**Instructions for the task**.
Only one stretch of the listing below is wanted. Begin at the line that has "Dec 2017 (\%) |", stop after the line that has "ROE can increase", and repeat every line in between exactly.

**Listed entries**.
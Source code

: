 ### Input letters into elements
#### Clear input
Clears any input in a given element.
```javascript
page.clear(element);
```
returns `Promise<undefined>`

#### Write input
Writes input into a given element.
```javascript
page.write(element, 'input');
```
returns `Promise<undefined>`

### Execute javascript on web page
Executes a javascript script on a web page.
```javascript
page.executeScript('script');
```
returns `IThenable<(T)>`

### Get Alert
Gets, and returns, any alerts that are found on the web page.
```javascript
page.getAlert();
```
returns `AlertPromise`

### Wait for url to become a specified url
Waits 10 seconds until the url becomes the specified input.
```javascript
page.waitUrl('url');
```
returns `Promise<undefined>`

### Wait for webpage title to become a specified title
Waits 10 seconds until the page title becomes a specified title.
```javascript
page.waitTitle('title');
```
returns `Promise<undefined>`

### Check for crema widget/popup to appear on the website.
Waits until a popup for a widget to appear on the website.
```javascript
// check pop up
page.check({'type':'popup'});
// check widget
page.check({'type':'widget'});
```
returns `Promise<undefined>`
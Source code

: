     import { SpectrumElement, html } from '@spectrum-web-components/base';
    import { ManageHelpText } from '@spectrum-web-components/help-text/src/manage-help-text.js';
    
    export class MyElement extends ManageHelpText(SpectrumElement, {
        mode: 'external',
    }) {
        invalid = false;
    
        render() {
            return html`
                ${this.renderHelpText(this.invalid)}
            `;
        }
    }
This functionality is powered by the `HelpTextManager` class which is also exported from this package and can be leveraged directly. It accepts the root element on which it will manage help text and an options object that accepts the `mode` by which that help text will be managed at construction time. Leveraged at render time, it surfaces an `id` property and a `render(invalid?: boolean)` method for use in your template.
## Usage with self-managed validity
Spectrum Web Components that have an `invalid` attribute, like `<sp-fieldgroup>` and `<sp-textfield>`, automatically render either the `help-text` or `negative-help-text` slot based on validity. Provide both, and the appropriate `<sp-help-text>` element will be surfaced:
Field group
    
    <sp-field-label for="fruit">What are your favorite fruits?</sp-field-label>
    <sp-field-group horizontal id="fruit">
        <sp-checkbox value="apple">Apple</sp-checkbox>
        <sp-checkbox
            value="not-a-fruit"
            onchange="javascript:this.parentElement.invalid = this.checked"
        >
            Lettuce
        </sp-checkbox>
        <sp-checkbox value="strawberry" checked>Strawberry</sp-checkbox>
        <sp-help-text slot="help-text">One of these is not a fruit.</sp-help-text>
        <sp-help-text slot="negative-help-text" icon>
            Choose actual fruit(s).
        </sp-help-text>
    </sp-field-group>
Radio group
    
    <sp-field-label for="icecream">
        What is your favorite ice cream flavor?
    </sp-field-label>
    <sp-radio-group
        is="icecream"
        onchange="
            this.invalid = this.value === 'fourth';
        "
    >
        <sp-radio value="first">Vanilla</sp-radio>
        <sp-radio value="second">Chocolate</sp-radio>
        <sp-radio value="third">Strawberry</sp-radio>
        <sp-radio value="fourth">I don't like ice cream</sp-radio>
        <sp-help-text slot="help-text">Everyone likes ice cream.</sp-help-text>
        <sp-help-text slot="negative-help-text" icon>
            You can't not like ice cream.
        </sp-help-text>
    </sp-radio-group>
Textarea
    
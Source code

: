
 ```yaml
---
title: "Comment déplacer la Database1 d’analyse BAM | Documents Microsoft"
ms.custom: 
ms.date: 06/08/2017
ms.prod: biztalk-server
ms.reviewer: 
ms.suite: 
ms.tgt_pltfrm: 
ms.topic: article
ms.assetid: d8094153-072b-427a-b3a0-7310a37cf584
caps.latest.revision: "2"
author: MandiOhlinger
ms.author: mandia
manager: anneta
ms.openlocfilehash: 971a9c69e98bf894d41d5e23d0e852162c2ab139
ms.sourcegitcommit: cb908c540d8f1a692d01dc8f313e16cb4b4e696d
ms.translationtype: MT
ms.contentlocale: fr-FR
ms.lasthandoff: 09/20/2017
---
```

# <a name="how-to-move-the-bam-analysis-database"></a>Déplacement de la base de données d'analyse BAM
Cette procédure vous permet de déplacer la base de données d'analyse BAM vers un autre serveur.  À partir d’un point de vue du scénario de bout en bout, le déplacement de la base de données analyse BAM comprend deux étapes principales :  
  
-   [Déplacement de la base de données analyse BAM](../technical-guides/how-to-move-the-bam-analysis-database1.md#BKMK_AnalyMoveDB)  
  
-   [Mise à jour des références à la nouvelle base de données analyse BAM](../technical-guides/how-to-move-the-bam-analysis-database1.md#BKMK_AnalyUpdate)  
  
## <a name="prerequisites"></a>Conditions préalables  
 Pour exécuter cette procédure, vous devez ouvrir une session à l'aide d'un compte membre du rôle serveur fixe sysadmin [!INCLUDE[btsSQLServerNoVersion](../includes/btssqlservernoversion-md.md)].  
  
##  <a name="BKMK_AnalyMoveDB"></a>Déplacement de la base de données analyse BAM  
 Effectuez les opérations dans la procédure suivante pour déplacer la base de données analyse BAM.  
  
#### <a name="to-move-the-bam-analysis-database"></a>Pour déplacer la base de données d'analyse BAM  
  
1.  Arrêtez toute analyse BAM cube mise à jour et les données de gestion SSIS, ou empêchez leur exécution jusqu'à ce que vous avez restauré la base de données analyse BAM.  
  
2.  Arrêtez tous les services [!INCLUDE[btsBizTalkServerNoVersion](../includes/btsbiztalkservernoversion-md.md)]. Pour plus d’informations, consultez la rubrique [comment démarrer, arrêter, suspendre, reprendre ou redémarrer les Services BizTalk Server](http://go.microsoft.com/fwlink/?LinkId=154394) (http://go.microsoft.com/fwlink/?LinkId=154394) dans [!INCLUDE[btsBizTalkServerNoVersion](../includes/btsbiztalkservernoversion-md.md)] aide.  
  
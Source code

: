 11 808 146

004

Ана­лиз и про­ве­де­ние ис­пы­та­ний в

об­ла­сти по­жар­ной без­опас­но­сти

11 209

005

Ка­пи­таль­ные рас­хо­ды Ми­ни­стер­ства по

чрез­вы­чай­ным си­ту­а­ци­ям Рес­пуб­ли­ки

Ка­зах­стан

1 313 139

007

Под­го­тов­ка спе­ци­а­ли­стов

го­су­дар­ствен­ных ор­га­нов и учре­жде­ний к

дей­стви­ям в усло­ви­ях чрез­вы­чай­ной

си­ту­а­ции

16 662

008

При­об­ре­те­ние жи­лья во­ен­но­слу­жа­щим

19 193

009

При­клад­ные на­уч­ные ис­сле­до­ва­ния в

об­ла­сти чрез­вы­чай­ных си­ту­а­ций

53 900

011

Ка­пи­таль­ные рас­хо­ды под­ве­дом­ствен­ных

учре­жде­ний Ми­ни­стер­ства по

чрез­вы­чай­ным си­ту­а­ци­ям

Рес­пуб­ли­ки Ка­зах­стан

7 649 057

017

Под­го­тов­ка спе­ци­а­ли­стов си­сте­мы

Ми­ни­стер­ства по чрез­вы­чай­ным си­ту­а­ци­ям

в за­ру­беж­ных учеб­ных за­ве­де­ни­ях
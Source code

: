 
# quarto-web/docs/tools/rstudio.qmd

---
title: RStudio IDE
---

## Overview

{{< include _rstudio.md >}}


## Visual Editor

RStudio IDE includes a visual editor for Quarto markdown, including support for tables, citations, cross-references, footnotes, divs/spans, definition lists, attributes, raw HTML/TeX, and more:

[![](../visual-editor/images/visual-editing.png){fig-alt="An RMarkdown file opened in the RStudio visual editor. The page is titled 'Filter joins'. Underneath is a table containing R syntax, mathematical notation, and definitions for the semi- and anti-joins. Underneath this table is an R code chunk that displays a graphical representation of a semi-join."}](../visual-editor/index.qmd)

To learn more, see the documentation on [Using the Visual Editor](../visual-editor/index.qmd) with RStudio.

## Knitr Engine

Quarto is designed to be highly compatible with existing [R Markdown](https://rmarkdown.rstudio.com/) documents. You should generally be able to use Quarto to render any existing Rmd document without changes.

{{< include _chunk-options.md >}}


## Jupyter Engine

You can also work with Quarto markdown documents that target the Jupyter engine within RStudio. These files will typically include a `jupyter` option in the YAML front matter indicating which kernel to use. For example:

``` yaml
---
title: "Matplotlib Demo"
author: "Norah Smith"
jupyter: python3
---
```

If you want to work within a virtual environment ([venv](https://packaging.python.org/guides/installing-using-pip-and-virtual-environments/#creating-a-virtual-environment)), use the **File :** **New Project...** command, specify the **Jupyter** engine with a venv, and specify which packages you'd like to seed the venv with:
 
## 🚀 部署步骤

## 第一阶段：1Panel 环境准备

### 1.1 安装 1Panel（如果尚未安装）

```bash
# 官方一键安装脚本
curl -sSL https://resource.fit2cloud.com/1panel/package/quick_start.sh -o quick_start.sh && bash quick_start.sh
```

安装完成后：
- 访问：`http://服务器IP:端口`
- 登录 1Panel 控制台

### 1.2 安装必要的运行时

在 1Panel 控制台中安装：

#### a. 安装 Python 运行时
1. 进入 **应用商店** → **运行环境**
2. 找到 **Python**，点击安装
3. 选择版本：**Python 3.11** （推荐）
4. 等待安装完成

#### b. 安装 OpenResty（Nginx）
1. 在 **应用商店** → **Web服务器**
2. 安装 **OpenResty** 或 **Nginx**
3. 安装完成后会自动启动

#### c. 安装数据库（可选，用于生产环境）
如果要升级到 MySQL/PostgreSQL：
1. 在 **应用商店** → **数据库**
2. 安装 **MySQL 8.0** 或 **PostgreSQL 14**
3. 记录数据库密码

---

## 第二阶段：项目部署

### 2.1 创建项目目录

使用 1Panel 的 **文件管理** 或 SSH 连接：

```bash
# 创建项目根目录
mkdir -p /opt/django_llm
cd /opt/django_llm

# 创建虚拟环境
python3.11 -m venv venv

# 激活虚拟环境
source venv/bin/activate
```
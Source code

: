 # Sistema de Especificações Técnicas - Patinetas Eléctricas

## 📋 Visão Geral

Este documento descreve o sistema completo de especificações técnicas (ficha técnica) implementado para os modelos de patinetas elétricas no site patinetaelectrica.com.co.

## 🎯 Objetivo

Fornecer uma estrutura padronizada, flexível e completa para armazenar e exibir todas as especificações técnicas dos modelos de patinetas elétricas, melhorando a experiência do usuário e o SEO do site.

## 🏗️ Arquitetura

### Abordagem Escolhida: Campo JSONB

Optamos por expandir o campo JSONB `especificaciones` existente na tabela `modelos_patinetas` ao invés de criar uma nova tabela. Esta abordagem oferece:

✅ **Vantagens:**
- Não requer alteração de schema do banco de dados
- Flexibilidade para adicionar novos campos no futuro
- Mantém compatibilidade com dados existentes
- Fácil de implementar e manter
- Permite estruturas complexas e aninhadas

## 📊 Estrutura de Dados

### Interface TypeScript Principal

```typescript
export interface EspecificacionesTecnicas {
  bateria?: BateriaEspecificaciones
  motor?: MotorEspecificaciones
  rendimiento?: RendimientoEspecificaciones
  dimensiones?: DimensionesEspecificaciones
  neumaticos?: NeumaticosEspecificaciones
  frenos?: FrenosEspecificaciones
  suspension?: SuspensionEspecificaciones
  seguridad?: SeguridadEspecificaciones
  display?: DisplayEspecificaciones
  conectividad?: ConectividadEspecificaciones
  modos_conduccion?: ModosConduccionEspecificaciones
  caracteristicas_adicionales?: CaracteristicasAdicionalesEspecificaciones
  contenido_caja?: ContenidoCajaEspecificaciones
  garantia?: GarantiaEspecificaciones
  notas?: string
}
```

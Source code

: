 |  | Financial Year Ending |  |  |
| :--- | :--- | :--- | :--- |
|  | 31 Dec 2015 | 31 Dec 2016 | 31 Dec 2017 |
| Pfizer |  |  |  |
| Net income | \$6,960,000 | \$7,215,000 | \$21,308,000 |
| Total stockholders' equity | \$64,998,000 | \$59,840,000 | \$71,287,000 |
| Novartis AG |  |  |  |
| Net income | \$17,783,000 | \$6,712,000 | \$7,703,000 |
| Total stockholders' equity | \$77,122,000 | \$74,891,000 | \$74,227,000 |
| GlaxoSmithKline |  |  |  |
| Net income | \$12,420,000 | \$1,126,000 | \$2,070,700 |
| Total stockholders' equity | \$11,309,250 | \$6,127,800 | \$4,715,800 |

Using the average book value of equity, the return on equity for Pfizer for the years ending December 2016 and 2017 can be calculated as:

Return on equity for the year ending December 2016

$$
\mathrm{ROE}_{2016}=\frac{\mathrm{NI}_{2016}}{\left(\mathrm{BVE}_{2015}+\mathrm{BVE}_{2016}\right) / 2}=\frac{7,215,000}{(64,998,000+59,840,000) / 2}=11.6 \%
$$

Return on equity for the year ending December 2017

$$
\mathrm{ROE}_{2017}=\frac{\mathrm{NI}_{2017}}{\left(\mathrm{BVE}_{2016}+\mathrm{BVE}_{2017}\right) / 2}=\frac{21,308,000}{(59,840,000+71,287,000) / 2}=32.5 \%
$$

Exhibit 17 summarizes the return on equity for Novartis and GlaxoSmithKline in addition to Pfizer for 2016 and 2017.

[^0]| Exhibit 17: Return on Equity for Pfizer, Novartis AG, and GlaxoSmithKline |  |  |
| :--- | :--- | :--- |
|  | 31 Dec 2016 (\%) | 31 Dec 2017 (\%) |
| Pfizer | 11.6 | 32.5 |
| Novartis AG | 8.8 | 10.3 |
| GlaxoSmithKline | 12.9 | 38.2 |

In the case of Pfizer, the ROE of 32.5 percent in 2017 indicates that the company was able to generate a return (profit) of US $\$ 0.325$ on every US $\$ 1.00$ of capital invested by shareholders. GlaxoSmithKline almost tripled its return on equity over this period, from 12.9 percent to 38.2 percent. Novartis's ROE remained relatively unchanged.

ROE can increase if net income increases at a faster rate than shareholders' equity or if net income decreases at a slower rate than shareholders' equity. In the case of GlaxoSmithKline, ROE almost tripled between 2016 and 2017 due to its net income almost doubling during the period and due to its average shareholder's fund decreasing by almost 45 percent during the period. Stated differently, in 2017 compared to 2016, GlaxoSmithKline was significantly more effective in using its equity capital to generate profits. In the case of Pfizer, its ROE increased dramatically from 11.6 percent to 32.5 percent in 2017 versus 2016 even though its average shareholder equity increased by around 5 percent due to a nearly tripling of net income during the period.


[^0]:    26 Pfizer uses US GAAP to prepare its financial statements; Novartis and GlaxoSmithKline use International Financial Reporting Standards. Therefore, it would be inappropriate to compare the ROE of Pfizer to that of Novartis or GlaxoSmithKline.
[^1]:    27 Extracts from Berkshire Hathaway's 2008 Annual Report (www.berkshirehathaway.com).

**Written reply**.
|  | 31 Dec 2016 (\%) | 31 Dec 2017 (\%) |
| Pfizer | 11.6 | 32.5 |
| Novartis AG | 8.8 | 10.3 |
| GlaxoSmithKline | 12.9 | 38.2 |

In the case of Pfizer, the ROE of 32.5 percent in 2017 indicates that the company was able to generate a return (profit) of US $\$ 0.325$ on every US $\$ 1.00$ of capital invested by shareholders. GlaxoSmithKline almost tripled its return on equity over this period, from 12.9 percent to 38.2 percent. Novartis's ROE remained relatively unchanged.

ROE can increase if net income increases at a faster rate than shareholders' equity or if net income decreases at a slower rate than shareholders' equity. In the case of GlaxoSmithKline, ROE almost tripled between 2016 and 2017 due to its net income almost doubling during the period and due to its average shareholder's fund decreasing by almost 45 percent during the period. Stated differently, in 2017 compared to 2016, GlaxoSmithKline was significantly more effective in using its equity capital to generate profits. In the case of Pfizer, its ROE increased dramatically from 11.6 percent to 32.5 percent in 2017 versus 2016 even though its average shareholder equity increased by around 5 percent due to a nearly tripling of net income during the period.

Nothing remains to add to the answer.